### Data for the task
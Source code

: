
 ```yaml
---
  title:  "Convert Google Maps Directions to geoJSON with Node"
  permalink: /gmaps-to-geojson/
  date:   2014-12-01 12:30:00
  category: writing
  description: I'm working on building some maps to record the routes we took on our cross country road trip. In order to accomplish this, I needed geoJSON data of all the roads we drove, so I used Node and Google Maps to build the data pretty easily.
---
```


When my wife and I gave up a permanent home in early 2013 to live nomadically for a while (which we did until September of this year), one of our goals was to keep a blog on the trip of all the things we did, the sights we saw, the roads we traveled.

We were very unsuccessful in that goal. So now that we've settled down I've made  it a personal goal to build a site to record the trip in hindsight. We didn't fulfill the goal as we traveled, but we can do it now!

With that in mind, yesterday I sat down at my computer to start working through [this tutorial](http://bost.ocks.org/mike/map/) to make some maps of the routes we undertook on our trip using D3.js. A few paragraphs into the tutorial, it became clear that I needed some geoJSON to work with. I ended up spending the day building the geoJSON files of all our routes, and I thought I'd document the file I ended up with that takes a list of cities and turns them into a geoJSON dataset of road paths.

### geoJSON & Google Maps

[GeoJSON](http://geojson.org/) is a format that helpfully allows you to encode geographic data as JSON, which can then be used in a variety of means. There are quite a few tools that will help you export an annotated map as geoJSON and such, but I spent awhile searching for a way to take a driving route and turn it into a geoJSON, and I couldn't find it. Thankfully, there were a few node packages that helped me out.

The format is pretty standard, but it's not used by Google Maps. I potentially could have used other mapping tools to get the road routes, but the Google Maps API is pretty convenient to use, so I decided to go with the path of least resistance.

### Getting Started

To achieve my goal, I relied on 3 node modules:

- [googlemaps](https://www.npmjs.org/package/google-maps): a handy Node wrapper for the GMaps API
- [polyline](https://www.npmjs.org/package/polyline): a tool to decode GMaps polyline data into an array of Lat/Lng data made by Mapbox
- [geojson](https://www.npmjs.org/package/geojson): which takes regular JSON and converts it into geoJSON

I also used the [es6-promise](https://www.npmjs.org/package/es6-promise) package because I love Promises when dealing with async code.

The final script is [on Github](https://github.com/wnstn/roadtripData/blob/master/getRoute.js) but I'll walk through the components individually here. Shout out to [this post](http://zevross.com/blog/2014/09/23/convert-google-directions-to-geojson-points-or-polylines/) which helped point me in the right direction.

* * *

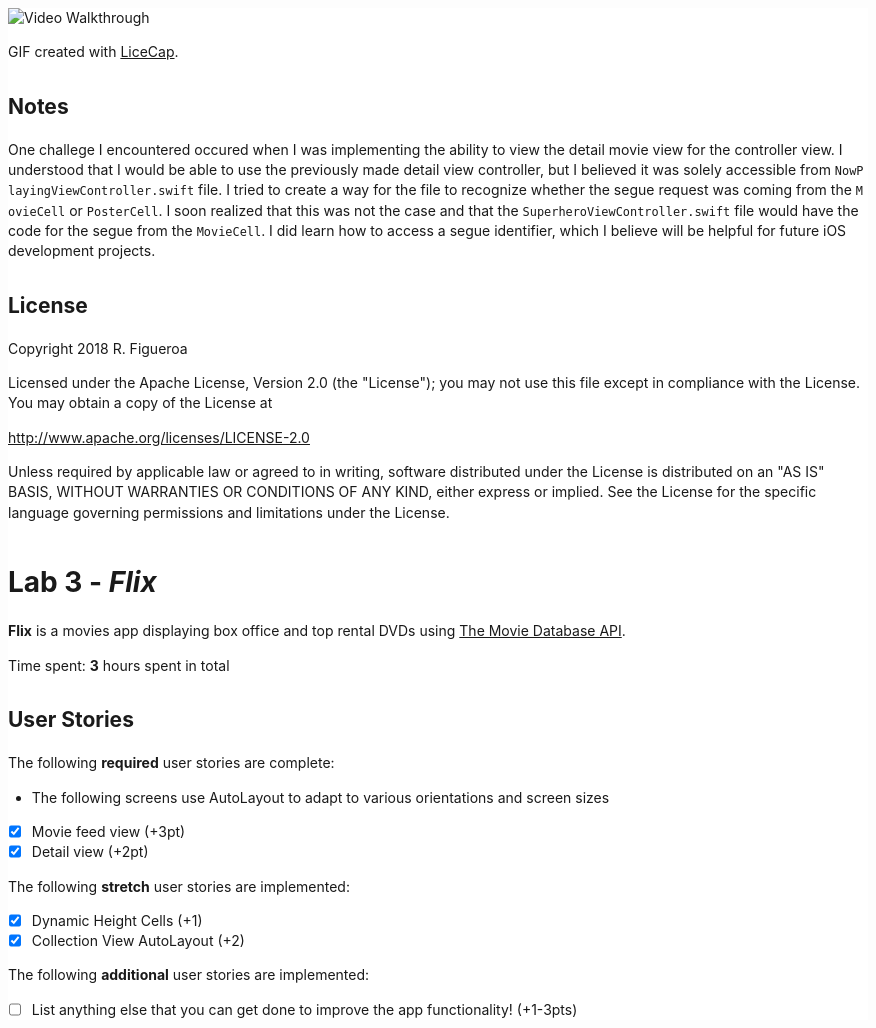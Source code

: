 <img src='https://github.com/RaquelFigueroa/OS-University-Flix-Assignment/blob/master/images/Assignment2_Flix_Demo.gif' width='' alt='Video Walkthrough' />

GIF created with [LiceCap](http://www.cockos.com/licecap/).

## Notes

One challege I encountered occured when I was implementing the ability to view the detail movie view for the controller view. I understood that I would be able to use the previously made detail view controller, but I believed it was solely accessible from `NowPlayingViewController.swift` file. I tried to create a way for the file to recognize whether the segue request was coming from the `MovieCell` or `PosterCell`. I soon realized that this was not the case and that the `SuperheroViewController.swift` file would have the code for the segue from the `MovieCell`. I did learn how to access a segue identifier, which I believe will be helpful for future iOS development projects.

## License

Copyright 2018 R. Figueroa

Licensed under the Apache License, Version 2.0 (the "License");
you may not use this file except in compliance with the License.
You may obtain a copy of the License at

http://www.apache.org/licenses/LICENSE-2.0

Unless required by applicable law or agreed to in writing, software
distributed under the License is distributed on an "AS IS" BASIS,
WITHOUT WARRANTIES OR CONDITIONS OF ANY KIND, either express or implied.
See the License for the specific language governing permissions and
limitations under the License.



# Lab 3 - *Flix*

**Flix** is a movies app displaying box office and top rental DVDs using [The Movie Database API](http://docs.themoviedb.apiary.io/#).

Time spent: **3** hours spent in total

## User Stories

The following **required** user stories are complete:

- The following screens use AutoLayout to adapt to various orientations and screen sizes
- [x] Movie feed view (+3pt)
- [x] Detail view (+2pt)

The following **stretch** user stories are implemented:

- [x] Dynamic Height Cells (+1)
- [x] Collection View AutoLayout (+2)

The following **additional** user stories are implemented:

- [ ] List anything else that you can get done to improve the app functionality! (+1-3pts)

* * *

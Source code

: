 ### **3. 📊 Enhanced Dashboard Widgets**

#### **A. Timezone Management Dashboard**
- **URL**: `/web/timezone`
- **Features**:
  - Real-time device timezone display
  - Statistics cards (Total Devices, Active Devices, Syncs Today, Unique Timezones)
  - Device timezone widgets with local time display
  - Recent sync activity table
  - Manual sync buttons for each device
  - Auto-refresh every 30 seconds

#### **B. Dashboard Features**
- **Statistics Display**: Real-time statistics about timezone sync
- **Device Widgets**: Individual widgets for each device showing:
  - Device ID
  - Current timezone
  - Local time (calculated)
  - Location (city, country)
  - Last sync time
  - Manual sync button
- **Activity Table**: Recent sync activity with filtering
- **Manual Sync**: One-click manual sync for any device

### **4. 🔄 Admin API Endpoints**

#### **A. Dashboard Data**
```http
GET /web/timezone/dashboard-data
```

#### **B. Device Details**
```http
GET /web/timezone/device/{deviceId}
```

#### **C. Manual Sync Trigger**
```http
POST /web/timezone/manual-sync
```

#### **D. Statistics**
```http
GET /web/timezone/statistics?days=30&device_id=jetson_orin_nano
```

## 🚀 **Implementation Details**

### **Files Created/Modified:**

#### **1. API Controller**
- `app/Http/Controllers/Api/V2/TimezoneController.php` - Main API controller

### Work instruction
Starting at the line with "- Statistics cards" and ending at the line with "Main API controller", print each line of the listing above exactly, with no other lines.

### Answer box
  - Statistics cards (Total Devices, Active Devices, Syncs Today, Unique Timezones)
  - Device timezone widgets with local time display
  - Recent sync activity table
  - Manual sync buttons for each device
  - Auto-refresh every 30 seconds

#### **B. Dashboard Features**
- **Statistics Display**: Real-time statistics about timezone sync
- **Device Widgets**: Individual widgets for each device showing:
  - Device ID
  - Current timezone
  - Local time (calculated)
  - Location (city, country)
  - Last sync time
  - Manual sync button
- **Activity Table**: Recent sync activity with filtering
- **Manual Sync**: One-click manual sync for any device

### **4. 🔄 Admin API Endpoints**

#### **A. Dashboard Data**
```http
GET /web/timezone/dashboard-data
```

#### **B. Device Details**
```http
GET /web/timezone/device/{deviceId}
```

#### **C. Manual Sync Trigger**
```http
POST /web/timezone/manual-sync
```

#### **D. Statistics**
```http
GET /web/timezone/statistics?days=30&device_id=jetson_orin_nano
```

## 🚀 **Implementation Details**

### **Files Created/Modified:**

#### **1. API Controller**
- `app/Http/Controllers/Api/V2/TimezoneController.php` - Main API controller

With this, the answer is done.